Source texts of formatted documents:
───

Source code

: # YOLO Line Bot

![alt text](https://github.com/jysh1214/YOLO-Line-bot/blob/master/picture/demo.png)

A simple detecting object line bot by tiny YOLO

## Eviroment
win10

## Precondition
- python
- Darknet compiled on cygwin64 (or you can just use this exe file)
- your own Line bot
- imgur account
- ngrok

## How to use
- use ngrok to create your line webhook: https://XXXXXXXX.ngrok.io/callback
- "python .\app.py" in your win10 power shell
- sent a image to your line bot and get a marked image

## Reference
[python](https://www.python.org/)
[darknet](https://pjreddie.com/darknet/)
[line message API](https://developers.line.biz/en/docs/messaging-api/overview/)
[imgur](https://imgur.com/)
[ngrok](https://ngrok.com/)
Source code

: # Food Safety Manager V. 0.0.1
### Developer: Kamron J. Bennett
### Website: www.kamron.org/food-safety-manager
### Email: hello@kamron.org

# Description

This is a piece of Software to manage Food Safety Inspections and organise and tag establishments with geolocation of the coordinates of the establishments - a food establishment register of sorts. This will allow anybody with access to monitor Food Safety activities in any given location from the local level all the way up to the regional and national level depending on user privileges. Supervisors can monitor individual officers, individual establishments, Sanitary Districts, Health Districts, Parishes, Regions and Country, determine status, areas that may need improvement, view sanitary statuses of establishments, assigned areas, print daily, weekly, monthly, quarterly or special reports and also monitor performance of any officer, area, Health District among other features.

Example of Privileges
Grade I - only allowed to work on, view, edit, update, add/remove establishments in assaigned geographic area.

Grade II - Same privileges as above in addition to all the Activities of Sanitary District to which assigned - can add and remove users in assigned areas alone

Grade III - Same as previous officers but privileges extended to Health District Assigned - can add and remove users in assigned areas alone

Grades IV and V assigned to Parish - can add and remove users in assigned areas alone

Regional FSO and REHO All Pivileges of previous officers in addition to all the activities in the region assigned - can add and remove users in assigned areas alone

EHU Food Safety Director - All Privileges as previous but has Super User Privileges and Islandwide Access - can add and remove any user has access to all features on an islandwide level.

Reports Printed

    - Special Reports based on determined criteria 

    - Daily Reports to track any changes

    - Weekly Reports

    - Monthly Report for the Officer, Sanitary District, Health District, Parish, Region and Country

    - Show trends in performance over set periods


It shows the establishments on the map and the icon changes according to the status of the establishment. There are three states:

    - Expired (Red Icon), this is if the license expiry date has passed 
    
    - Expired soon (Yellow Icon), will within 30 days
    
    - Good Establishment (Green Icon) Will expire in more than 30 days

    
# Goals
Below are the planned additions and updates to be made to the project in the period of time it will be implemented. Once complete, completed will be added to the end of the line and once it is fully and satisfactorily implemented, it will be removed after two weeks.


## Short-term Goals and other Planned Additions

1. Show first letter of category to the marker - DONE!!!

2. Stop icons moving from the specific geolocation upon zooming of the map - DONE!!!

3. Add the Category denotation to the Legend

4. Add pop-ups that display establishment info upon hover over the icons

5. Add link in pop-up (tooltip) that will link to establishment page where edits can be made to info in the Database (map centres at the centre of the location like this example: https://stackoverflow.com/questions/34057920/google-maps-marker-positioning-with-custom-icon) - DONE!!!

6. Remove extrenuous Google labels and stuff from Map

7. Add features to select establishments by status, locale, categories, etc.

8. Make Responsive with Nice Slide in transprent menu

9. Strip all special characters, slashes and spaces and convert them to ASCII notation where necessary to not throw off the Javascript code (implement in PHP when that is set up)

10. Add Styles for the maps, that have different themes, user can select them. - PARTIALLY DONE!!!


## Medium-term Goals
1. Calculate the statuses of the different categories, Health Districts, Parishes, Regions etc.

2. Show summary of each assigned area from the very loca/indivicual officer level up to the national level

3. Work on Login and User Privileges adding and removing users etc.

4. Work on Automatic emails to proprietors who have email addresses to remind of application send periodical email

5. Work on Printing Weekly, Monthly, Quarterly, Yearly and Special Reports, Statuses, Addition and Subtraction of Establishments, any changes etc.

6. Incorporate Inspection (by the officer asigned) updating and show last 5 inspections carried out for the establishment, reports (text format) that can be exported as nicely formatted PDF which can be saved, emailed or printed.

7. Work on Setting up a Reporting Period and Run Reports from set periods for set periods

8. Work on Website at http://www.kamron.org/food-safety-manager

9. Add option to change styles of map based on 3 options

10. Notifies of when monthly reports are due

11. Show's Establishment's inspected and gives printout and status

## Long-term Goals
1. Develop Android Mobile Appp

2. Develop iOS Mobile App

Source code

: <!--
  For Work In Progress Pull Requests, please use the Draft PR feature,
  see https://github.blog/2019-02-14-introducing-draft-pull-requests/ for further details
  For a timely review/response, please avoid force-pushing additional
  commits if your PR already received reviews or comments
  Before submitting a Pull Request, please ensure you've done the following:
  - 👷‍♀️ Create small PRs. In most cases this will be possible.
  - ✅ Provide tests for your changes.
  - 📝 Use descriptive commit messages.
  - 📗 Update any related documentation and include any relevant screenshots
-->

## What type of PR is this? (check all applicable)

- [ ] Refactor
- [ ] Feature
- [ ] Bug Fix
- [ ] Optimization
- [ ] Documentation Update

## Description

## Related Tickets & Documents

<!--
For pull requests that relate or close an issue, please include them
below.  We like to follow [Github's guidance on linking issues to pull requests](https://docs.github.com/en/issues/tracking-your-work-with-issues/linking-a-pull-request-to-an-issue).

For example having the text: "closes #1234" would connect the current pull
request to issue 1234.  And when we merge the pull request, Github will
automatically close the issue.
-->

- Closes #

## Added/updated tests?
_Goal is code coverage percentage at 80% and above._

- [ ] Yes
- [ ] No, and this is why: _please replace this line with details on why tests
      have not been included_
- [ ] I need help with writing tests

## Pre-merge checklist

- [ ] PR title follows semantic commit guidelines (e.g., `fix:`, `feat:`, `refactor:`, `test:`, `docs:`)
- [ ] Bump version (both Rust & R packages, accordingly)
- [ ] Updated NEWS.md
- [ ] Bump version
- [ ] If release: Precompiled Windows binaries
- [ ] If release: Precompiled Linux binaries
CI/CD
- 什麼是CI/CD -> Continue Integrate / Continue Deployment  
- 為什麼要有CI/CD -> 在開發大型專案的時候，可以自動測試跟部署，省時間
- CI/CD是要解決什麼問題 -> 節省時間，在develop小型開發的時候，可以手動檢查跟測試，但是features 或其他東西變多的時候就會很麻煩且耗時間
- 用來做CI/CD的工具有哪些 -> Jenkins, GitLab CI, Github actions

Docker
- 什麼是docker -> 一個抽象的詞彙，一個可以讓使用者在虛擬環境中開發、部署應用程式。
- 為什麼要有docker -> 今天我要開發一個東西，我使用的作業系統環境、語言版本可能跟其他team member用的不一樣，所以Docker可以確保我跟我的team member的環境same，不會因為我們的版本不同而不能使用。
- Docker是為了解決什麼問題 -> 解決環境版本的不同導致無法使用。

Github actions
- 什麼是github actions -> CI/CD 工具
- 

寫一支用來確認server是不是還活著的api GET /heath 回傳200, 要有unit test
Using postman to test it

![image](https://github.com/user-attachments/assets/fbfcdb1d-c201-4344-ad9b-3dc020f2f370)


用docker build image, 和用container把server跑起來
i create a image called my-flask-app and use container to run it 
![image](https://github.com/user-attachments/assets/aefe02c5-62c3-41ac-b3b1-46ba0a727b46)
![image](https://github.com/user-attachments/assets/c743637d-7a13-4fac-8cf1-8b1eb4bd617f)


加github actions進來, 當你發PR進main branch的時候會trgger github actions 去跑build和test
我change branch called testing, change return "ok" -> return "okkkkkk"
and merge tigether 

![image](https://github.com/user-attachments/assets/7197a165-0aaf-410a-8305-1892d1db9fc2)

───

# ASSIGNMENT
Using the records above, set down exactly the lines from the one with "7. Work on Setting" through the one with "For Work In", inclusive, and nothing more.

# EXPECTED OUTPUT
7. Work on Setting up a Reporting Period and Run Reports from set periods for set periods

8. Work on Website at http://www.kamron.org/food-safety-manager

9. Add option to change styles of map based on 3 options

10. Notifies of when monthly reports are due

11. Show's Establishment's inspected and gives printout and status

## Long-term Goals
1. Develop Android Mobile Appp

2. Develop iOS Mobile App

Source code

: <!--
  For Work In Progress Pull Requests, please use the Draft PR feature,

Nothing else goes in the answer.